Initially, vodka was an addition to a plentiful feast. As an independent drink it was not consumed. Hence the tradition of drinking vodka with food, and not before or after. "Belenkaya" helps the stomach to break down the food that has got into it. Now vodka is mainly eaten with various dishes, and before pancakes with butter or a fried pig with porridge were washed down with vodka to freshen the mouth and dull the feeling of fullness. However, few people know about this. For many decades, vodka has been snacks.
Feast preparation
Before sitting at the table, vodka needs to be cooled to 8-10 ° C. The easiest way to do this is by putting the bottle in the freezer. Cold snacks and main course are usually served on the table. Pickled (pickled) cucumbers, cabbage, garlic, wild garlic, mushrooms, that is, various barrel pickles, were considered to be excellent classic snacks for vodka in Russia.
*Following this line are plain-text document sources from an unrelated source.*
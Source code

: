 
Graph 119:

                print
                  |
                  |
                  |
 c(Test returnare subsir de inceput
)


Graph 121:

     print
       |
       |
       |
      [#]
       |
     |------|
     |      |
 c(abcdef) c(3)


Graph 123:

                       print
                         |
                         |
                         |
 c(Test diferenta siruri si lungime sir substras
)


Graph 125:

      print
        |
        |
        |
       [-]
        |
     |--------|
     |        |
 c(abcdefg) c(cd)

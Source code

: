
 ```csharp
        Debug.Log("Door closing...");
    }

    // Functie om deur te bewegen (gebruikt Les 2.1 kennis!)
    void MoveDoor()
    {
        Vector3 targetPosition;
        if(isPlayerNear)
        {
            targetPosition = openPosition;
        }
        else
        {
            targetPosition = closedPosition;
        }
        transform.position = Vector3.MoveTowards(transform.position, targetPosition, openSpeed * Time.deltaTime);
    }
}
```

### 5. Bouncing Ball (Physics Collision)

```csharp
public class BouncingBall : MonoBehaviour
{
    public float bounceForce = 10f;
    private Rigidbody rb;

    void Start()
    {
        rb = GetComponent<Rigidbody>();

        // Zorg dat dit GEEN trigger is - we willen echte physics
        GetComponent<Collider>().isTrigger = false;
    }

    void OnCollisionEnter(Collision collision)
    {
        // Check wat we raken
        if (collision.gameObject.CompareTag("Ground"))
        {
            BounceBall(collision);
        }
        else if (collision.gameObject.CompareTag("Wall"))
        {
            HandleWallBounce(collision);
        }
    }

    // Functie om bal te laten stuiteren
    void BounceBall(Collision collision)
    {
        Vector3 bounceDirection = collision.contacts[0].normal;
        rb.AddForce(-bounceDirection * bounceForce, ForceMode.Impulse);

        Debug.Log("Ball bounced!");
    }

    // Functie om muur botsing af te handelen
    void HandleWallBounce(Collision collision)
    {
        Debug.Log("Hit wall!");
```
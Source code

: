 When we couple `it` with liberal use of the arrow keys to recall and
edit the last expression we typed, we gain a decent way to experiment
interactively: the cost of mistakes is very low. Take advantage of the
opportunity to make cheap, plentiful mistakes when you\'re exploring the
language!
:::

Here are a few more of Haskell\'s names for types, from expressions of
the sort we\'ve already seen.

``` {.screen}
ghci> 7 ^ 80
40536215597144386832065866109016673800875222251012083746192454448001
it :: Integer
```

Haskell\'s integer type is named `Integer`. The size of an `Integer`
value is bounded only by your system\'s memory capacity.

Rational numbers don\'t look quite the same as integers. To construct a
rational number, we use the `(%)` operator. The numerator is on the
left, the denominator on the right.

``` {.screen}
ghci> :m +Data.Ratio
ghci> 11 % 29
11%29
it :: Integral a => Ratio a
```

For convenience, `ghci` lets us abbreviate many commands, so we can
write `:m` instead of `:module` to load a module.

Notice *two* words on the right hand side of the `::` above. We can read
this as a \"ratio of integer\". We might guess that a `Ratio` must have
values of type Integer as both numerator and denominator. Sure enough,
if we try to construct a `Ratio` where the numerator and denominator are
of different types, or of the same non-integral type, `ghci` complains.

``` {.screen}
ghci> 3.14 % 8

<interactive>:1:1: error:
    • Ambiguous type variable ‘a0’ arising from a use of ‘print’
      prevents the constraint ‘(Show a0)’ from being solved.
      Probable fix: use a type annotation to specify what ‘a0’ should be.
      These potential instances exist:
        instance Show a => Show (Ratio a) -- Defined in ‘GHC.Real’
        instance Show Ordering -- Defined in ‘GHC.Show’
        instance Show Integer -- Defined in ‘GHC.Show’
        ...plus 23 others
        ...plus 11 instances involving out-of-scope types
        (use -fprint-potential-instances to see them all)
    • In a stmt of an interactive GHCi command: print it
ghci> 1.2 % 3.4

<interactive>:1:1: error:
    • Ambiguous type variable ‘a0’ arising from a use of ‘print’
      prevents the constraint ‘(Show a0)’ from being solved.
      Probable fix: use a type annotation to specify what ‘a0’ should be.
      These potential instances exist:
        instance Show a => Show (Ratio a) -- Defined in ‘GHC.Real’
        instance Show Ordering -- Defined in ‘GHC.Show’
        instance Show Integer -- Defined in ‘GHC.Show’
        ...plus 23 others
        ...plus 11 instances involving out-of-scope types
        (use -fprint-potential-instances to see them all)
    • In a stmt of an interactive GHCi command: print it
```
As a main course, some fatty meat was served with a side dish (usually porridge).
Before serving, the vodka was poured into a transparent chilled decanter. At the carafe table, the drink was poured into small (maximum 50 grams) glasses, also preferably chilled. In Russia it was said that the first glass of vodka will hit with a stake, the second with a falcon will fly, and the third person will turn into a bird.